Dieses Polster ist längst aufgezehrt. 2021 schrumpfte das Eigenkapital auf ein Niveau, welches das aufsichtsrechtliche Kapitalminimum nicht mehr erfüllte. Um die Lücke in nützlicher Frist füllen zu können, hätte das Stammhaus hohe Dividendeneinnahmen von der konzerneigenen Investmentbank benötigt. Aber dafür hätte diese Risiken eingehen müssen, die der Konzern mit seinem knapp gewordenen Kapitalkleid ganz einfach nicht mehr zu tragen imstande war. Im Laufe des vergangenen Jahres verschlimmerte sich die Lage zusehends, bis im Herbst Gerüchte über Liquiditätsnöte Kunden, Investoren und Gläubiger in Alarmbereitschaft versetzten.

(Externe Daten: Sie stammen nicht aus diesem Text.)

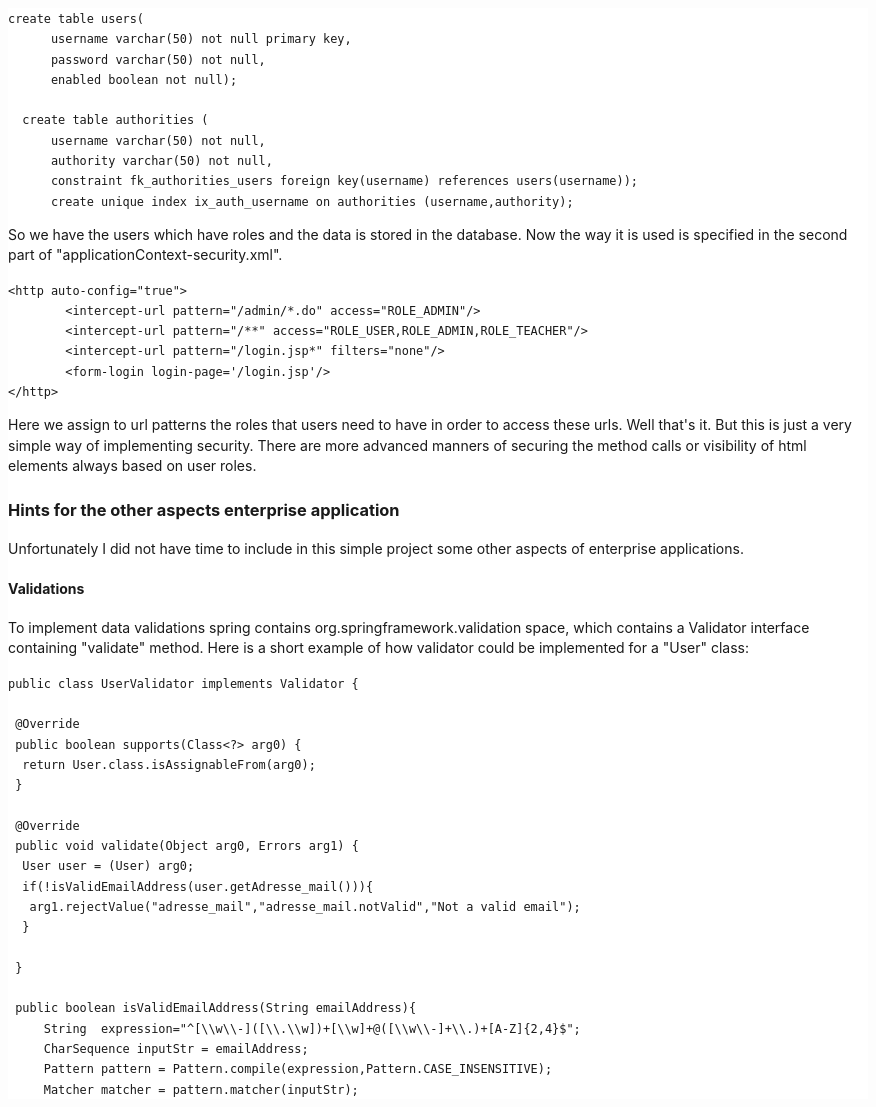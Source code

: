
 ``` 
create table users(
      username varchar(50) not null primary key,
      password varchar(50) not null,
      enabled boolean not null);

  create table authorities (
      username varchar(50) not null,
      authority varchar(50) not null,
      constraint fk_authorities_users foreign key(username) references users(username));
      create unique index ix_auth_username on authorities (username,authority);
```


So we have the users which have roles and the data is stored in the
database. Now the way it is used is specified in the second part of
"applicationContext-security.xml".

``` 
<http auto-config="true">
        <intercept-url pattern="/admin/*.do" access="ROLE_ADMIN"/>
        <intercept-url pattern="/**" access="ROLE_USER,ROLE_ADMIN,ROLE_TEACHER"/>
        <intercept-url pattern="/login.jsp*" filters="none"/>
        <form-login login-page='/login.jsp'/>
</http>
```

Here we assign to url patterns the roles that users need to have in
order to access these urls.
Well that's it. But this is just a very simple way of implementing
security. There are more advanced manners of securing the method calls
or visibility of html elements always based on user roles.

### Hints for the other aspects enterprise application

Unfortunately I did not have time to include in this simple project some
other aspects of enterprise applications.

#### Validations

To implement data validations spring contains
org.springframework.validation space, which contains a Validator
interface containing "validate" method. Here is a short example of how
validator could be implemented for a "User" class:

``` 
public class UserValidator implements Validator {
  
 @Override
 public boolean supports(Class<?> arg0) {
  return User.class.isAssignableFrom(arg0);
 }

 @Override
 public void validate(Object arg0, Errors arg1) {
  User user = (User) arg0;
  if(!isValidEmailAddress(user.getAdresse_mail())){
   arg1.rejectValue("adresse_mail","adresse_mail.notValid","Not a valid email");
  }
  
 }
 
 public boolean isValidEmailAddress(String emailAddress){  
     String  expression="^[\\w\\-]([\\.\\w])+[\\w]+@([\\w\\-]+\\.)+[A-Z]{2,4}$";  
     CharSequence inputStr = emailAddress;
     Pattern pattern = Pattern.compile(expression,Pattern.CASE_INSENSITIVE);  
     Matcher matcher = pattern.matcher(inputStr);  
```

Vor diesem Hintergrund sieht sich das runderneuerte Management um Ulrich Körner nun gezwungen, einen forcierten Rückbau des Konzerns durchzupeitschen und möglichst rasch die Auslagerung der Investmentbank voranzutreiben. Die Rettungsmannschaft hat schon einiges erreicht. Im November gelang eine notfallmäßige Kapitalerhöhung im Umfang von 4 Mrd. Franken unter Beizug neuer Investoren unter anderem aus Saudi-Arabien. Der Verkauf gewisser risikokapitalbindender Geschäftseinheiten ist so weit vorangekommen, dass die Bank noch vor dem Sommer einen Abschluss mit einem Gewinn von 800 Mill. Franken erwartet. Ein bedeutender Teil der bis 2025 geplanten Kosteneinsparungen von 2,5 Mrd. Franken ist bereits realisiert. Fast ein Drittel der 9000 abzubauenden Stellen wurde noch vor Jahresende aufgehoben. 2023 werden 1,2 Mrd. Franken weniger Kosten anfallen. Auch die Auslagerung der Investmentbank CS First Boston geht voran. In einer separaten Mitteilung kommunizierte die Credit Suisse am Donnerstag den Kauf der New Yorker Kapitalmarktberatungsfirma M. Klein & Company zum vorläufigen Preis von 175 Mill. Dollar. Die Firma gehörte dem früheren Credit-Suisse-Verwaltungsrat Michael Klein, der nun als CEO von Credit Suisse USA und als designierte CEO von CS First Boston ins operative Management gewechselt hat. Klein bekommt für seine 40 Mitarbeiter zählende Firma nur wenig Cash, dafür Anrechte zum Bezug von First-Boston-Aktien, wenn diese wie geplant Ende 2024 oder 2025 via Börsengang für Drittinvestoren geöffnet wird.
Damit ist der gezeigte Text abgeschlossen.